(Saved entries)
[Start of section]

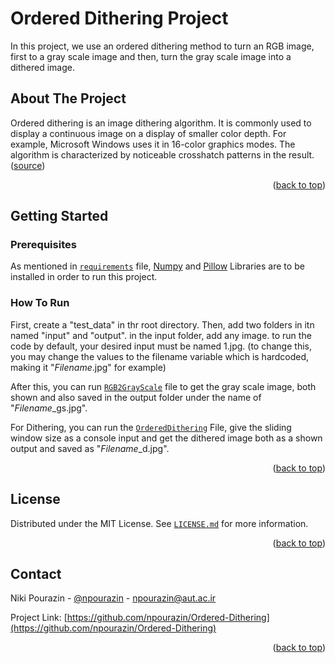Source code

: <div id="top"></div>

# Ordered Dithering Project

In this project, we use an ordered dithering method to turn an RGB image, first to a gray scale image and then, turn the gray scale image into a dithered image.

## About The Project

Ordered dithering is an image dithering algorithm. It is commonly used to display a continuous image on a display of smaller color depth. For example, Microsoft Windows uses it in 16-color graphics modes. The algorithm is characterized by noticeable crosshatch patterns in the result. ([source](https://en.wikipedia.org/wiki/Ordered_dithering))

<p align="right">(<a href="#top">back to top</a>)</p>


## Getting Started

### Prerequisites

As mentioned in [`requirements`](requirements.txt) file, [Numpy](https://numpy.org/) and [Pillow](https://python-pillow.org/) Libraries are to be installed in order to run this project. 

### How To Run

First, create a "test_data" in thr root directory. Then, add two folders in itn named "input" and "output". in the input folder, add any image. to run the code by default, your desired input must be named 1.jpg. (to change this, you may change the values to the filename variable which is hardcoded, making it "*Filename*.jpg" for example)

After this, you can run [`RGB2GrayScale`](RGB2GrayScale.py) file to get the gray scale image, both shown and also saved in the output folder under the name of "*Filename*_gs.jpg".

For Dithering, you can run the [`OrderedDithering`](OrderedDithering.py) File, give the sliding window size as a console input and get the dithered image both as a shown output and saved as "*Filename*_d.jpg".

<p align="right">(<a href="#top">back to top</a>)</p>


<!-- LICENSE -->
## License

Distributed under the MIT License. See [`LICENSE.md`](LICENSE.md) for more information.

<p align="right">(<a href="#top">back to top</a>)</p>



<!-- CONTACT -->
## Contact

Niki Pourazin - [@npourazin](https://github.com/npourazin) - npourazin@aut.ac.ir

Project Link: [https://github.com/npourazin/Ordered-Dithering](https://github.com/npourazin/Ordered-Dithering)

<p align="right">(<a href="#top">back to top</a>)</p>
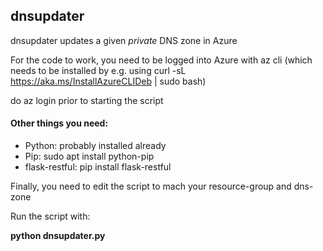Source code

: ## dnsupdater

dnsupdater updates a given *private* DNS zone in Azure

For the code to work, you need to be logged into Azure with az cli (which needs to be installed by e.g. using  curl -sL https://aka.ms/InstallAzureCLIDeb | sudo bash)

do az login prior to starting the script

#### Other things you need:
* Python: probably installed already
* Pip: sudo apt install python-pip
* flask-restful:  pip install flask-restful

Finally, you need to edit the script to mach your resource-group and dns-zone


Run the script with:

**python dnsupdater.py**
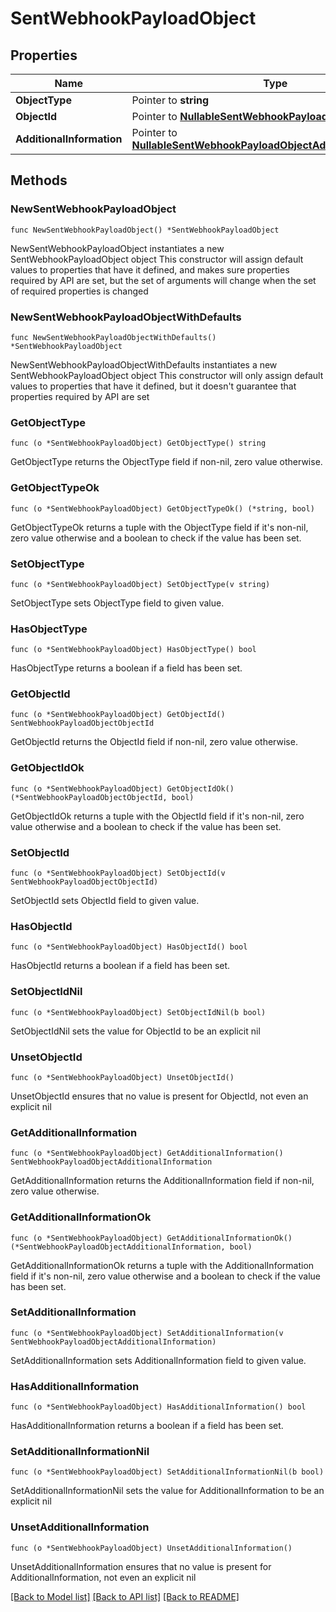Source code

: # SentWebhookPayloadObject

## Properties

Name | Type | Description | Notes
------------ | ------------- | ------------- | -------------
**ObjectType** | Pointer to **string** |  | [optional] 
**ObjectId** | Pointer to [**NullableSentWebhookPayloadObjectObjectId**](SentWebhookPayloadObjectObjectId.md) |  | [optional] 
**AdditionalInformation** | Pointer to [**NullableSentWebhookPayloadObjectAdditionalInformation**](SentWebhookPayloadObjectAdditionalInformation.md) |  | [optional] 

## Methods

### NewSentWebhookPayloadObject

`func NewSentWebhookPayloadObject() *SentWebhookPayloadObject`

NewSentWebhookPayloadObject instantiates a new SentWebhookPayloadObject object
This constructor will assign default values to properties that have it defined,
and makes sure properties required by API are set, but the set of arguments
will change when the set of required properties is changed

### NewSentWebhookPayloadObjectWithDefaults

`func NewSentWebhookPayloadObjectWithDefaults() *SentWebhookPayloadObject`

NewSentWebhookPayloadObjectWithDefaults instantiates a new SentWebhookPayloadObject object
This constructor will only assign default values to properties that have it defined,
but it doesn't guarantee that properties required by API are set

### GetObjectType

`func (o *SentWebhookPayloadObject) GetObjectType() string`

GetObjectType returns the ObjectType field if non-nil, zero value otherwise.

### GetObjectTypeOk

`func (o *SentWebhookPayloadObject) GetObjectTypeOk() (*string, bool)`

GetObjectTypeOk returns a tuple with the ObjectType field if it's non-nil, zero value otherwise
and a boolean to check if the value has been set.

### SetObjectType

`func (o *SentWebhookPayloadObject) SetObjectType(v string)`

SetObjectType sets ObjectType field to given value.

### HasObjectType

`func (o *SentWebhookPayloadObject) HasObjectType() bool`

HasObjectType returns a boolean if a field has been set.

### GetObjectId

`func (o *SentWebhookPayloadObject) GetObjectId() SentWebhookPayloadObjectObjectId`

GetObjectId returns the ObjectId field if non-nil, zero value otherwise.

### GetObjectIdOk

`func (o *SentWebhookPayloadObject) GetObjectIdOk() (*SentWebhookPayloadObjectObjectId, bool)`

GetObjectIdOk returns a tuple with the ObjectId field if it's non-nil, zero value otherwise
and a boolean to check if the value has been set.

### SetObjectId

`func (o *SentWebhookPayloadObject) SetObjectId(v SentWebhookPayloadObjectObjectId)`

SetObjectId sets ObjectId field to given value.

### HasObjectId

`func (o *SentWebhookPayloadObject) HasObjectId() bool`

HasObjectId returns a boolean if a field has been set.

### SetObjectIdNil

`func (o *SentWebhookPayloadObject) SetObjectIdNil(b bool)`

 SetObjectIdNil sets the value for ObjectId to be an explicit nil

### UnsetObjectId
`func (o *SentWebhookPayloadObject) UnsetObjectId()`

UnsetObjectId ensures that no value is present for ObjectId, not even an explicit nil
### GetAdditionalInformation

`func (o *SentWebhookPayloadObject) GetAdditionalInformation() SentWebhookPayloadObjectAdditionalInformation`

GetAdditionalInformation returns the AdditionalInformation field if non-nil, zero value otherwise.

### GetAdditionalInformationOk

`func (o *SentWebhookPayloadObject) GetAdditionalInformationOk() (*SentWebhookPayloadObjectAdditionalInformation, bool)`

GetAdditionalInformationOk returns a tuple with the AdditionalInformation field if it's non-nil, zero value otherwise
and a boolean to check if the value has been set.

### SetAdditionalInformation

`func (o *SentWebhookPayloadObject) SetAdditionalInformation(v SentWebhookPayloadObjectAdditionalInformation)`

SetAdditionalInformation sets AdditionalInformation field to given value.

### HasAdditionalInformation

`func (o *SentWebhookPayloadObject) HasAdditionalInformation() bool`

HasAdditionalInformation returns a boolean if a field has been set.

### SetAdditionalInformationNil

`func (o *SentWebhookPayloadObject) SetAdditionalInformationNil(b bool)`

 SetAdditionalInformationNil sets the value for AdditionalInformation to be an explicit nil

### UnsetAdditionalInformation
`func (o *SentWebhookPayloadObject) UnsetAdditionalInformation()`

UnsetAdditionalInformation ensures that no value is present for AdditionalInformation, not even an explicit nil

[[Back to Model list]](../README.md#documentation-for-models) [[Back to API list]](../README.md#documentation-for-api-endpoints) [[Back to README]](../README.md)


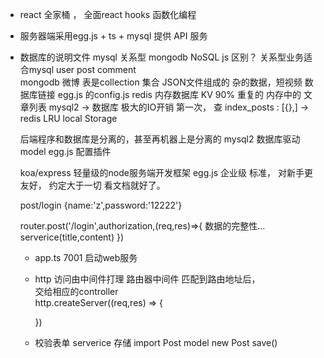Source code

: - react 全家桶 ， 全面react hooks 函数化编程
- 服务器端采用egg.js + ts + mysql 提供 API 服务
- 数据库的说明文件
    mysql 关系型  mongodb NoSQL js 区别？
    关系型业务适合mysql user post comment  
    mongodb 微博 表是collection 集合 JSON文件组成的 杂的数据，短视频
    数据库链接 egg.js 的config.js 
    redis 内存数据库 KV 90% 重复的
    内存中的
    文章列表   mysql2 -> 数据库  极大的IO开销
    第一次， 查  index_posts : [{},] -> redis    LRU  local Storage  

    
    后端程序和数据库是分离的，甚至再机器上是分离的
    mysql2 数据库驱动 model  egg.js 配置插件 

    koa/express  轻量级的node服务端开发框架 
    egg.js  企业级  标准， 对新手更友好，
    约定大于一切  看文档就好了。  

    post/login {name:'z',password:'12222'}  

    router.post('/login',authorization,(req,res)=>{
        数据的完整性...
        serverice(title,content)
    })
    
    - app.ts 7001  启动web服务
    - http 访问由中间件打理
        路由器中间件  匹配到路由地址后，  
        交给相应的controller  
        http.createServer((req,res) => {
            
        })
    - 校验表单  serverice 存储
    import Post model
    new Post save()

[End of section]

- The problem:
Your answer should be the lines above from the one containing "数据库链接 egg.js 的config.js" through the one containing "- app.ts 7001", copied exactly and with both ends kept.

- Task response:
    数据库链接 egg.js 的config.js 
    redis 内存数据库 KV 90% 重复的
    内存中的
    文章列表   mysql2 -> 数据库  极大的IO开销
    第一次， 查  index_posts : [{},] -> redis    LRU  local Storage  

    
    后端程序和数据库是分离的，甚至再机器上是分离的
    mysql2 数据库驱动 model  egg.js 配置插件 

    koa/express  轻量级的node服务端开发框架 
    egg.js  企业级  标准， 对新手更友好，
    约定大于一切  看文档就好了。  

    post/login {name:'z',password:'12222'}  

    router.post('/login',authorization,(req,res)=>{
        数据的完整性...
        serverice(title,content)
    })
    
    - app.ts 7001  启动web服务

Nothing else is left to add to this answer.